I am trying to program series equation in Perl and solve for the 'x' at the end.
my equation is
$c = 1 or 0; - different value(0 or 1) for each for loop
$q is given value - different value each for loop though
for ($i=1; $i<1000; i++) { $sum_equ ={(1-$c[$i])(1-2*$q[$i])}/(-2*$q[$i]*$x +$x +$q[$i]) + +{$c[$i]*(2*$q[$i] -1)}/(2*$q[$i]*$x-$x+1) }
$c values determines which part of valued to be added.
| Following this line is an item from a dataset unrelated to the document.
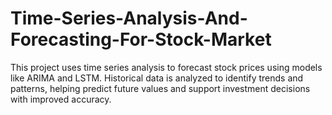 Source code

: # Time-Series-Analysis-And-Forecasting-For-Stock-Market
 This project uses time series analysis to forecast stock prices using models like ARIMA and LSTM. Historical data is analyzed to identify trends and patterns, helping predict future values and support investment decisions with improved accuracy.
I am hoping '$sum_equ' contains sum of all equations and set the final equations as zero, then solve for the $x value at the end.
for example...
I have 1000 iterations to to be begin with $sum_equ = 0;
when i=0; $sum_equ = (1 - 2*10)/(-2*10*$x +$x +10); when i=1; $sum_equ = (1 - 2*10)/(-2*10*$x +$x +10) +(2*5 -1)/(2* +5*$x-$x+1); ..... when i=999; $sum_equ = (1 - 2*10)/(-2*10*$x +$x +10) +(2*5 -1)/( +2*5*$x-$x+1)+ ....... + (2*22 -1)/(2*22*$x-$x+1);
then $sum_equ = 0
Solve for $x value
pseudo code would be... I am stuck at what functions to use or how to implement it...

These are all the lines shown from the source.